Given entries:
■ ■ ■

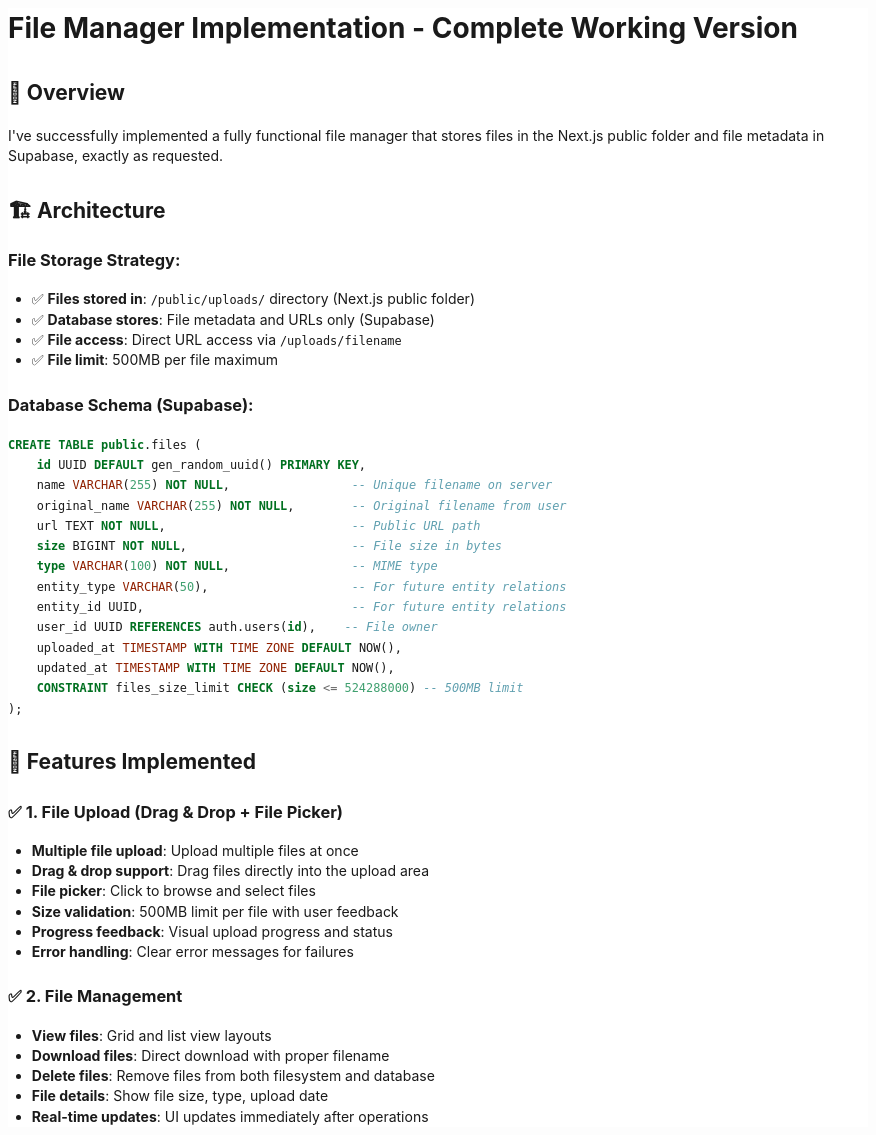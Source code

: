 # File Manager Implementation - Complete Working Version

## 🎯 **Overview**
I've successfully implemented a fully functional file manager that stores files in the Next.js public folder and file metadata in Supabase, exactly as requested.

## 🏗️ **Architecture**

### **File Storage Strategy:**
- ✅ **Files stored in**: `/public/uploads/` directory (Next.js public folder)
- ✅ **Database stores**: File metadata and URLs only (Supabase)
- ✅ **File access**: Direct URL access via `/uploads/filename`
- ✅ **File limit**: 500MB per file maximum

### **Database Schema (Supabase):**
```sql
CREATE TABLE public.files (
    id UUID DEFAULT gen_random_uuid() PRIMARY KEY,
    name VARCHAR(255) NOT NULL,                 -- Unique filename on server
    original_name VARCHAR(255) NOT NULL,        -- Original filename from user
    url TEXT NOT NULL,                          -- Public URL path
    size BIGINT NOT NULL,                       -- File size in bytes
    type VARCHAR(100) NOT NULL,                 -- MIME type
    entity_type VARCHAR(50),                    -- For future entity relations
    entity_id UUID,                             -- For future entity relations
    user_id UUID REFERENCES auth.users(id),    -- File owner
    uploaded_at TIMESTAMP WITH TIME ZONE DEFAULT NOW(),
    updated_at TIMESTAMP WITH TIME ZONE DEFAULT NOW(),
    CONSTRAINT files_size_limit CHECK (size <= 524288000) -- 500MB limit
);
```

## 🚀 **Features Implemented**

### ✅ **1. File Upload (Drag & Drop + File Picker)**
- **Multiple file upload**: Upload multiple files at once
- **Drag & drop support**: Drag files directly into the upload area
- **File picker**: Click to browse and select files
- **Size validation**: 500MB limit per file with user feedback
- **Progress feedback**: Visual upload progress and status
- **Error handling**: Clear error messages for failures

### ✅ **2. File Management**
- **View files**: Grid and list view layouts
- **Download files**: Direct download with proper filename
- **Delete files**: Remove files from both filesystem and database
- **File details**: Show file size, type, upload date
- **Real-time updates**: UI updates immediately after operations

■ ■ ■

Task to complete: Of the lines above, output exactly those from the line bearing "- ✅ **File limit**: 500MB per file maximum" through the line bearing "- **View files**: Grid and list view layouts", inclusive.

Problem solution:
- ✅ **File limit**: 500MB per file maximum

### **Database Schema (Supabase):**
```sql
CREATE TABLE public.files (
    id UUID DEFAULT gen_random_uuid() PRIMARY KEY,
    name VARCHAR(255) NOT NULL,                 -- Unique filename on server
    original_name VARCHAR(255) NOT NULL,        -- Original filename from user
    url TEXT NOT NULL,                          -- Public URL path
    size BIGINT NOT NULL,                       -- File size in bytes
    type VARCHAR(100) NOT NULL,                 -- MIME type
    entity_type VARCHAR(50),                    -- For future entity relations
    entity_id UUID,                             -- For future entity relations
    user_id UUID REFERENCES auth.users(id),    -- File owner
    uploaded_at TIMESTAMP WITH TIME ZONE DEFAULT NOW(),
    updated_at TIMESTAMP WITH TIME ZONE DEFAULT NOW(),
    CONSTRAINT files_size_limit CHECK (size <= 524288000) -- 500MB limit
);
```

## 🚀 **Features Implemented**

### ✅ **1. File Upload (Drag & Drop + File Picker)**
- **Multiple file upload**: Upload multiple files at once
- **Drag & drop support**: Drag files directly into the upload area
- **File picker**: Click to browse and select files
- **Size validation**: 500MB limit per file with user feedback
- **Progress feedback**: Visual upload progress and status
- **Error handling**: Clear error messages for failures

### ✅ **2. File Management**
- **View files**: Grid and list view layouts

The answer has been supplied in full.